Data to process —
* * *

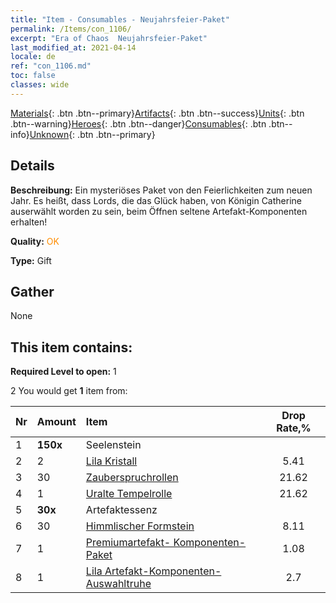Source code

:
 ```yaml
---
title: "Item - Consumables - Neujahrsfeier-Paket"
permalink: /Items/con_1106/
excerpt: "Era of Chaos  Neujahrsfeier-Paket"
last_modified_at: 2021-04-14
locale: de
ref: "con_1106.md"
toc: false
classes: wide
---
```

 [Materials](/de/Items/){: .btn .btn--primary}[Artifacts](/de/Items/Artifacts/){: .btn .btn--success}[Units](/de/Items/Units/){: .btn .btn--warning}[Heroes](/de/Items/Heroes/){: .btn .btn--danger}[Consumables](/de/Items/Consumables/){: .btn .btn--info}[Unknown](/de/Items/Unknown/){: .btn .btn--primary}

## Details
 **Beschreibung:** Ein mysteriöses Paket von den Feierlichkeiten zum neuen Jahr. Es heißt, dass Lords, die das Glück haben, von Königin Catherine auserwählt worden zu sein, beim Öffnen seltene Artefakt-Komponenten erhalten!

 **Quality:** <span style="color: #FF8C00">OK</span>

 **Type:** Gift

## Gather

  None

## This item contains:

 **Required Level to open:** 1

 2 You would get **1** item  from:

  | Nr | Amount |     Item    | Drop Rate,% |
  |:---|:-------|:------------|:---------:|
  | 1 |  **150x** | Seelenstein  |  | 35.14 | 
  | 2 | 2 | [Lila Kristall](/de/Items/con_720/) | 5.41 | 
  | 3 | 30 | [Zauberspruchrollen](/de/Items/con_694/) | 21.62 | 
  | 4 | 1 | [Uralte Tempelrolle](/de/Items/con_697/) | 21.62 | 
  | 5 |  **30x** | Artefaktessenz |  | 4.32 | 
  | 6 | 30 | [Himmlischer Formstein](/de/Items/art_188/) | 8.11 | 
  | 7 | 1 | [Premiumartefakt- Komponenten-Paket](/de/Items/con_1507/) | 1.08 | 
  | 8 | 1 | [Lila Artefakt-Komponenten-Auswahltruhe](/de/Items/con_1612/) | 2.7 |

* * *

Exercise brief —
The answer must be an exact reproduction of the records, with every picture left out.

Task result —
Source code

:
 ```yaml
---
title: "Item - Consumables - Neujahrsfeier-Paket"
permalink: /Items/con_1106/
excerpt: "Era of Chaos  Neujahrsfeier-Paket"
last_modified_at: 2021-04-14
locale: de
ref: "con_1106.md"
toc: false
classes: wide
---
```

 [Materials](/de/Items/){: .btn .btn--primary}[Artifacts](/de/Items/Artifacts/){: .btn .btn--success}[Units](/de/Items/Units/){: .btn .btn--warning}[Heroes](/de/Items/Heroes/){: .btn .btn--danger}[Consumables](/de/Items/Consumables/){: .btn .btn--info}[Unknown](/de/Items/Unknown/){: .btn .btn--primary}

## Details
 **Beschreibung:** Ein mysteriöses Paket von den Feierlichkeiten zum neuen Jahr. Es heißt, dass Lords, die das Glück haben, von Königin Catherine auserwählt worden zu sein, beim Öffnen seltene Artefakt-Komponenten erhalten!

 **Quality:** <span style="color: #FF8C00">OK</span>

 **Type:** Gift

## Gather

  None

## This item contains:

 **Required Level to open:** 1

 2 You would get **1** item  from:

  | Nr | Amount |     Item    | Drop Rate,% |
  |:---|:-------|:------------|:---------:|
  | 1 |  **150x** | Seelenstein  |  | 35.14 | 
  | 2 | 2 | [Lila Kristall](/de/Items/con_720/) | 5.41 | 
  | 3 | 30 | [Zauberspruchrollen](/de/Items/con_694/) | 21.62 | 
  | 4 | 1 | [Uralte Tempelrolle](/de/Items/con_697/) | 21.62 | 
  | 5 |  **30x** | Artefaktessenz |  | 4.32 | 
  | 6 | 30 | [Himmlischer Formstein](/de/Items/art_188/) | 8.11 | 
  | 7 | 1 | [Premiumartefakt- Komponenten-Paket](/de/Items/con_1507/) | 1.08 | 
  | 8 | 1 | [Lila Artefakt-Komponenten-Auswahltruhe](/de/Items/con_1612/) | 2.7 |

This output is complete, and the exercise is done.